The Cheetah Cub is a quadruped robot that has made extensive use of parallel springs in the leg design. The authors describe their design process in a 2013 paper [12]. They use a central pattern generator and an advanced dynamic model to develop optimal gait trajectories. They briefly discuss the stiffness of their leg springs, stressing that the stiffness is critical to the design, and describing the effects of the spring being too stiff or too soft. They chose a high stiffness spring, which must be actuated at low speeds, but at high speeds, the spring takes advantage of the momentum-based dynamics and passively actuates the gait.

One subpurpose of this paper is to test different fitness metrics against each other. This need arises from the fact that, over the years, many different fitness metrics have been developed for optimizing performance of robotic systems driven by a DC motor.
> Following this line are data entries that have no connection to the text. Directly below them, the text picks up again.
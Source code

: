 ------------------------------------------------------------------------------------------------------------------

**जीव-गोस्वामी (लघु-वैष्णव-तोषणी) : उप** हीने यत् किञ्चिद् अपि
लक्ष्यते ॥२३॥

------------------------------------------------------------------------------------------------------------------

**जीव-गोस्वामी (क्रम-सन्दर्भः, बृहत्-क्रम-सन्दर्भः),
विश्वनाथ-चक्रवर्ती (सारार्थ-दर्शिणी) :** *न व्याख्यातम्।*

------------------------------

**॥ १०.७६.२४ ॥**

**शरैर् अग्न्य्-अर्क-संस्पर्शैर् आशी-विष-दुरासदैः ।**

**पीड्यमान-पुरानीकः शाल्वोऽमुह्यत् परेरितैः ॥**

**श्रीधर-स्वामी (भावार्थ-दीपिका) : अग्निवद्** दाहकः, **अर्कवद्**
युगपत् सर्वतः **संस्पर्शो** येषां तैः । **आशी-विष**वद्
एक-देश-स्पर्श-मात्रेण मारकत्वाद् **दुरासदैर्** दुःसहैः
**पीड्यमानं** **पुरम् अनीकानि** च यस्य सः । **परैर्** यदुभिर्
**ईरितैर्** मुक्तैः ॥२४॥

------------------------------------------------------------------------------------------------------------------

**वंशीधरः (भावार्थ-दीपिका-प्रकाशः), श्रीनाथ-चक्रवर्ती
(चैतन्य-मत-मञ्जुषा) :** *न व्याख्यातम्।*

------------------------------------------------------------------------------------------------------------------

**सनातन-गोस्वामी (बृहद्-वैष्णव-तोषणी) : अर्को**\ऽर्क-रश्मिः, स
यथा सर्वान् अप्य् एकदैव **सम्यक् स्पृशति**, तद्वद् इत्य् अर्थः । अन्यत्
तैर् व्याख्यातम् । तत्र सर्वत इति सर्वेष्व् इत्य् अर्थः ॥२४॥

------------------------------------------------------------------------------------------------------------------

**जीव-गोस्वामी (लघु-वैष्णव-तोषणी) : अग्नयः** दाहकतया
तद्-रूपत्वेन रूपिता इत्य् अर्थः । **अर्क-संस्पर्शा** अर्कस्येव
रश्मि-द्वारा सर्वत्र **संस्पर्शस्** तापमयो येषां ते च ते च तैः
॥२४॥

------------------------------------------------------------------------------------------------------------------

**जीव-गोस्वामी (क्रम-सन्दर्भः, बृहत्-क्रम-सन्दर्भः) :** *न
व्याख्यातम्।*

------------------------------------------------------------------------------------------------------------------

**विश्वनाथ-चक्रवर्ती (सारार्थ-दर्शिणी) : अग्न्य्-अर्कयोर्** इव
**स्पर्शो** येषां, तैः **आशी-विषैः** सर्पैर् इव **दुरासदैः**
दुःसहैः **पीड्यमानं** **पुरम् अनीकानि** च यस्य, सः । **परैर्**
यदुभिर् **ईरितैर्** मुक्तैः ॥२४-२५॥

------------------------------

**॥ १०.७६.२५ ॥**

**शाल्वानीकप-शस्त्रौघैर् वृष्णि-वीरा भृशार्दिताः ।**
Many of these metrics have been suggested in work on the optimization of transmission ratio for actuators driven by geared DC motors. This paper draws on several strategies from this body of research. Following is an overview of the major papers which influenced the author's work. The classical result was introduced by Pasch and Seering [13]. The performance metric they suggest is output acceleration for given amplitude of actuator effort using an inertial load. The result is often referred to as the principle of inertia matching, because they find that the optimal gear ratio equivalates the inertial load of the motor with the inertial load of the task. Chen and Tsai expand the inertia match principle to multi-actuator robotic devices [14,15]. The authors choose a fitness metric, the maximum acceleration capacity, which represents the spatial acceleration capacity of a geared robotic arm with multiple degrees-of-freedom (DoFs). The maximum acceleration capacity is proportional to the volume of the acceleration ellipsoid. Van de Straete et al. described a method to select a feasible motor given a dynamic loading scenario [16–18]. They use a graphical approach to select the best performing motor (with feasibility constraints) for a dynamic loading scenario. They seek to minimize peak current which reduces the cost of the inverter. Rezazadeh and Hurst [19] continue the trend toward fully dynamic, trajectory-based loading scenarios. Their performance metric of choice is the sum of waste energy (ohmic heating) in the motor windings. Overheating in the motor windings is a critical failure point for DC motors; significantly reducing ohmic heating will, in many cases, allow the designer to use a smaller motor. In this paper, we utilize a fully dynamic trajectory-based loading scenario, but we test several different performance metrics. We formulate a metric very similar to Rezazadeh and Hurst [19] in Sec. 5.2, and one based roughly on Yang et al. [10] in Sec. 5.1.

## The Model: A Two Degrees-of-Freedom Planar Robot Limb With Parallel Springs

For this paper, we will design the optimal spring stiffness for a multiactuator robotic limb. For the sake of this paper, we implement our optimal design methods on a minimalist example: a 2DoF planar serial manipulator (see Fig. 1). The robot limb has two actuated joints and two leg segments. Joints one and two will be the robot's hip and knee joints, respectively. And segments one and two will be the thigh and shank. The robot's kinematics and dynamics will be over-viewed in Secs. 2.2 and 2.3 as they relate to the method we introduce to design and optimize the EPCM.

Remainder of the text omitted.